1550 book by Thomas Cranmer

The Defence of the True and Catholic Doctrine of the Sacrament of the Body and Blood of Christ is a book by Thomas Cranmer, Archbishop of Canterbury. It was published in July 1550, and was Cranmer's first full-length book, but at his trial in September 1555, he said that it had been written seven years earlier, in 1548.

==Purpose==

Although Cranmer is concerned that "very simple and unlearned people" would understand and be edified by his book, the Defence is largely a polemic work, in which Cranmer attacked the Roman Catholic doctrine of his opponents, particularly Bishop Stephen Gardiner. In the preface he compares "beads, pardons, pilgrimages, and such other like popery" with weeds, but says the roots of the weeds are transubstantiation, the doctrine of the corporeal presence of Christ in the Eucharist, and the sacrificial nature of the Roman Catholic mass.

==Contents==

The book itself is divided into five parts. Focusing mainly on using arguments based on reason, Cranmer quotes frequently from Scripture and patristic texts, structuring his argument in a lucid manner. Cranmer deals with the following topics:
- The true use of the Lord's Supper (Eucharist)
- The error of transubstantiation
- The nature of Christ's presence in the bread and wine
- The reception of the body and blood of Christ
- The nature of the sacrifice

Cranmer argues that for someone to eat the body and drink the blood of Jesus Christ means for that person to "dwell in Christ and to have Christ dwelling in him." To truly partake in the sacrament requires faith.

Cranmer distinguishes Christ's spiritual presence from his sacramental presence.
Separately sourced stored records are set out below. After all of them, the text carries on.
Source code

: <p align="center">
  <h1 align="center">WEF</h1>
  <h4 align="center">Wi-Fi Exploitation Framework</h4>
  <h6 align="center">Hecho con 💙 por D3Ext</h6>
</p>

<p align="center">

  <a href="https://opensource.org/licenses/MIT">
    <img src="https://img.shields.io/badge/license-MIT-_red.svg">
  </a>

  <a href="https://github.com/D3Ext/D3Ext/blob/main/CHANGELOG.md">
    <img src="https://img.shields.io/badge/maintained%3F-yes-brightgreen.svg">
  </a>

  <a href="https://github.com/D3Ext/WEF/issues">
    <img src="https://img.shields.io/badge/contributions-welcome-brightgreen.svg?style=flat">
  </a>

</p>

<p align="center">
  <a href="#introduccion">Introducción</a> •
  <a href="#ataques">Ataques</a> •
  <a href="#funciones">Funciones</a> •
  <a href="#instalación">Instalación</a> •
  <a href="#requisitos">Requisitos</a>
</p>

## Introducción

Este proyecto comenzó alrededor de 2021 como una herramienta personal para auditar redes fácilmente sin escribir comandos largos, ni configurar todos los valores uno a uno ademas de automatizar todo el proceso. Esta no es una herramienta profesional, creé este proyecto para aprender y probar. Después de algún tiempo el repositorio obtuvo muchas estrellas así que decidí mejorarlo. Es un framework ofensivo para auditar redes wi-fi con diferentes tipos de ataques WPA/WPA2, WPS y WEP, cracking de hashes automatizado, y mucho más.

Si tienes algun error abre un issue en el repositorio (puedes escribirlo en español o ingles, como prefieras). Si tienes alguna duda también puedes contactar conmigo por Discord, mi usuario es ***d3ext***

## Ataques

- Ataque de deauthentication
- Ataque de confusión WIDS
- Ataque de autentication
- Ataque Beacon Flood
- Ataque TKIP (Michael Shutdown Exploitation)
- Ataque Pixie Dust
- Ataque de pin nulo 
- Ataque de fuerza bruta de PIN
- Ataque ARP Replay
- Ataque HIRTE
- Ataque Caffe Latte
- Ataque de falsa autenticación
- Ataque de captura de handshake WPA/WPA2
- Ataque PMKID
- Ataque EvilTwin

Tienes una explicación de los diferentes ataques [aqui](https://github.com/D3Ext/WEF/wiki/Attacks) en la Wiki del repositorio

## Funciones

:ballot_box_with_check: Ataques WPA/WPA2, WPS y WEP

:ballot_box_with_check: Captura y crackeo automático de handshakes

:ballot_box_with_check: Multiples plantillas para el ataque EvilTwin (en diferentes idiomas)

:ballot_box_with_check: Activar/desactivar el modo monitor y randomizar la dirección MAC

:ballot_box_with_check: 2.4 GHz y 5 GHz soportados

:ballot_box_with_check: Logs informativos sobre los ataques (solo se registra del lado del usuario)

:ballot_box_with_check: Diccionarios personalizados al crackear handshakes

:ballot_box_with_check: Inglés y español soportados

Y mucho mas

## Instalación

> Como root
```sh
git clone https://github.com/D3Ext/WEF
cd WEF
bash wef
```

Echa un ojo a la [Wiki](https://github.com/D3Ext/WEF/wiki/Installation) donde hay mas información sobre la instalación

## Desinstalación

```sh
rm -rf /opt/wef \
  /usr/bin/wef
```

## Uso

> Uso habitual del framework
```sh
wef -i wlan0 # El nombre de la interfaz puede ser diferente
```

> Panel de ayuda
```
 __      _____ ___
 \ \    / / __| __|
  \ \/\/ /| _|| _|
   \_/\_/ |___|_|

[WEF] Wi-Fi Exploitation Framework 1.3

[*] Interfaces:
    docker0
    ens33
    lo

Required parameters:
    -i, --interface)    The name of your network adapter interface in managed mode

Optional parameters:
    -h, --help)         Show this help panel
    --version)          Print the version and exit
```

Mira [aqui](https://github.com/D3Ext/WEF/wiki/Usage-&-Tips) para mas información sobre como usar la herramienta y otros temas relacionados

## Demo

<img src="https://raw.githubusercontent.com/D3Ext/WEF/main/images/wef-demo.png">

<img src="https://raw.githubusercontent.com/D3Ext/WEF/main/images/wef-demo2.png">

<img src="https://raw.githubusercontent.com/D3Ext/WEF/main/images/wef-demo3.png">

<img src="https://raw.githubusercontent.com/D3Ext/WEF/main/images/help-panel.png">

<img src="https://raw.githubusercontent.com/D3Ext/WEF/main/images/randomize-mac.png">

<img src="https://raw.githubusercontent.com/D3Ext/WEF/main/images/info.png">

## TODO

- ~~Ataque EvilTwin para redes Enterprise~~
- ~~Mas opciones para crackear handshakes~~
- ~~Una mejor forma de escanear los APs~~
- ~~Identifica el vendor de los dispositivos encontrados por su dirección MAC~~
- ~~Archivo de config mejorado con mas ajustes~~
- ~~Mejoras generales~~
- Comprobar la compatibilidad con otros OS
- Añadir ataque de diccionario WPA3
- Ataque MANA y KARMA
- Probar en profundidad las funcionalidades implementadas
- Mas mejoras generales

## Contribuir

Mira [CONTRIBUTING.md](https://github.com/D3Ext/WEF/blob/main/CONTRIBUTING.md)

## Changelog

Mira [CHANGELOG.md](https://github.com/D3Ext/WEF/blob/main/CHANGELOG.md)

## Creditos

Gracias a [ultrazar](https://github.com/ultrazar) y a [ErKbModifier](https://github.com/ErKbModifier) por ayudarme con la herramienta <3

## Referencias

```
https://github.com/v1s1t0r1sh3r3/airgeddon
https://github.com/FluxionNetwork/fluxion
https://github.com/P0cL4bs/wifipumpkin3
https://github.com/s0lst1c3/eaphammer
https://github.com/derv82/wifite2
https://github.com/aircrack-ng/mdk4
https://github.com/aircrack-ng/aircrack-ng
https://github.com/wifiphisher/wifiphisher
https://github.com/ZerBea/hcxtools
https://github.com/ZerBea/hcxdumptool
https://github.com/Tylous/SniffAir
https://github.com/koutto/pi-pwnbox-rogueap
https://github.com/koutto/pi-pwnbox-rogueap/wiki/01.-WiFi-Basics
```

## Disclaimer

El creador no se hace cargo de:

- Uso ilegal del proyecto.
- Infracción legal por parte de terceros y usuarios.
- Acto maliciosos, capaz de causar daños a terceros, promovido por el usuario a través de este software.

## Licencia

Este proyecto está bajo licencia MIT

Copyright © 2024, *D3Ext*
Avoiding the Lutheran doctrine of Sacramental union, he argues that the spiritual presence occurs only through Christ's divine nature, he being in heaven in regards to his human nature. Alister E. McGrath observes that Cranmer's spiritual reading of the phrase "This is my body", and develops a view "remarkably close to that developed by Zwingli and Oecolampadius."

==Reception==

During the summer and autumn of 1550, during which Gardiner was in the Tower of London, he wrote a retort which was presented to Cranmer at the conclusion of his trial in 1551. Gardiner was severely critical of Cranmer's arguments and cited a range of sources that he believed supported the doctrine of the corporeal presence of Christ in the elements of the Eucharist. Among these sources, were the Book of Common Prayer, Martin Luther, Cranmer's own catechism, and other Lutheran writers.

At his trial, Cranmer's use of the Church Fathers to further justify the claims he was making from scripture was criticized and brought up as charges against him. He was charged with corrupting their texts and falsifying their meaning by "evil translating."

Geoffrey Bromiley has suggested that in the Defence, Cranmer becomes "so enmeshed in the detailed refutation of a false teaching that he cannot work out the implications of his positive statements."